**ACTIVITY:**
Could you set down exactly the lines in the records below between the line holding "and Adagrad optimizer." and the line holding "## Training", inclusive?

**DATASET CONTENT:**
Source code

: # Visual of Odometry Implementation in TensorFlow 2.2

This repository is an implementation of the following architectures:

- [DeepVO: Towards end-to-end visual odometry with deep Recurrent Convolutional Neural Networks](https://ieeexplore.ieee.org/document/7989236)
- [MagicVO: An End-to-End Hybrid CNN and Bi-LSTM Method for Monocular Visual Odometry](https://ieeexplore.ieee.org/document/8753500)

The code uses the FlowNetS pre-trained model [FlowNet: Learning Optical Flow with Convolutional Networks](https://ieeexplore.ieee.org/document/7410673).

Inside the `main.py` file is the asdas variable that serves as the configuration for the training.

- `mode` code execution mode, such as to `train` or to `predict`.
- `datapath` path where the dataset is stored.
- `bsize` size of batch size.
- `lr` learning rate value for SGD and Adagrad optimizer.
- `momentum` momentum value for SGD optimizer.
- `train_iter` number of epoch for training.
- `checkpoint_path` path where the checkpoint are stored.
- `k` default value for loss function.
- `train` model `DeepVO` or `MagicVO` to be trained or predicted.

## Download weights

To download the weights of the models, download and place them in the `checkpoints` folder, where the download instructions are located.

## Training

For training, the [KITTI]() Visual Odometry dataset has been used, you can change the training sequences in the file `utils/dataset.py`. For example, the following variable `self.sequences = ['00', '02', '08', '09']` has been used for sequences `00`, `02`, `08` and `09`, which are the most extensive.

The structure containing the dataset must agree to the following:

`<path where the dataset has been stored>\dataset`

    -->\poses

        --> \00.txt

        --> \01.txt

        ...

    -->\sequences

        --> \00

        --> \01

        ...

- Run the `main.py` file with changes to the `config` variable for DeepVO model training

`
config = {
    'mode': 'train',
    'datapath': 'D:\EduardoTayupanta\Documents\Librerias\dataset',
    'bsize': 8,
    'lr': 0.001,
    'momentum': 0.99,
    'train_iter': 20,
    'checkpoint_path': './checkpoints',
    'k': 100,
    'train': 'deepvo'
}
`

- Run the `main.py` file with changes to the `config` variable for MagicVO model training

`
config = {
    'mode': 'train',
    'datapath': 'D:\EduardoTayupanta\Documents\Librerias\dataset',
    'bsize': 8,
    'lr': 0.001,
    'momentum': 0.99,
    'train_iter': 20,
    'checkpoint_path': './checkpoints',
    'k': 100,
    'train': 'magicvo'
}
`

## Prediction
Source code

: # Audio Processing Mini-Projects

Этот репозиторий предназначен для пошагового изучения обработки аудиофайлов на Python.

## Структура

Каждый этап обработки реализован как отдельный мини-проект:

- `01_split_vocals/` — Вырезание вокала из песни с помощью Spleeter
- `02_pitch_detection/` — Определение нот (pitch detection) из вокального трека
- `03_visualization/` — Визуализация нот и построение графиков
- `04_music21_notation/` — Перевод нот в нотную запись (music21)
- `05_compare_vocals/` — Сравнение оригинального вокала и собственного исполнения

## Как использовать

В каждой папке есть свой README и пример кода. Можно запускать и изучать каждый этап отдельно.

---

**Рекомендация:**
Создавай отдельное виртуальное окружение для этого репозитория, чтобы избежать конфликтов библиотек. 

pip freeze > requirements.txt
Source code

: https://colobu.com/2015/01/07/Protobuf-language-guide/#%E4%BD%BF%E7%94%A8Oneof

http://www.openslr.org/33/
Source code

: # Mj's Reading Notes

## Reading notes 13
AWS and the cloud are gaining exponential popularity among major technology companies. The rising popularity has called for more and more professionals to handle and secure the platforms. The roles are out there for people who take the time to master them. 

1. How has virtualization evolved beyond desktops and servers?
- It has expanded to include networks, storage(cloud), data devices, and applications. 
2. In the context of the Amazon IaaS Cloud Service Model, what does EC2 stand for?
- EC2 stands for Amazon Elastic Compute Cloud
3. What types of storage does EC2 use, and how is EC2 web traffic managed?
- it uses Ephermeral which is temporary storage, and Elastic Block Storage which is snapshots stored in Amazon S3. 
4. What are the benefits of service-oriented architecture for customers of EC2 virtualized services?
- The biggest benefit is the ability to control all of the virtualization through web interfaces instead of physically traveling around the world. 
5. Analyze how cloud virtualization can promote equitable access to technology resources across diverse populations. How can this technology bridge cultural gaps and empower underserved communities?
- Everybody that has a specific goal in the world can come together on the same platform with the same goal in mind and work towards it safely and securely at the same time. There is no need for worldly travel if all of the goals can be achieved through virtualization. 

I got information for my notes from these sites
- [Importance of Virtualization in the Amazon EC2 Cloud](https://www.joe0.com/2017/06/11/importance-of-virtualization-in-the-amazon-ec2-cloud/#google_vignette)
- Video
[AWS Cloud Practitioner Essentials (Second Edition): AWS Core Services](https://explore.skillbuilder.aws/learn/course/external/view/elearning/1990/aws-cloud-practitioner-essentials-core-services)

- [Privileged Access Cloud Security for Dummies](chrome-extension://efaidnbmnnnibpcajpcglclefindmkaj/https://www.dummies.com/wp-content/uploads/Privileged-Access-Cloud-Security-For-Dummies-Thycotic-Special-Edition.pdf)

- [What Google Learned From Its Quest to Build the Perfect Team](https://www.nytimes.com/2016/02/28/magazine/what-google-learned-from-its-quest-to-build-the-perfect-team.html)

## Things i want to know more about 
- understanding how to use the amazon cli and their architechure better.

**ANSWER:**
- `lr` learning rate value for SGD and Adagrad optimizer.
- `momentum` momentum value for SGD optimizer.
- `train_iter` number of epoch for training.
- `checkpoint_path` path where the checkpoint are stored.
- `k` default value for loss function.
- `train` model `DeepVO` or `MagicVO` to be trained or predicted.

## Download weights

To download the weights of the models, download and place them in the `checkpoints` folder, where the download instructions are located.

## Training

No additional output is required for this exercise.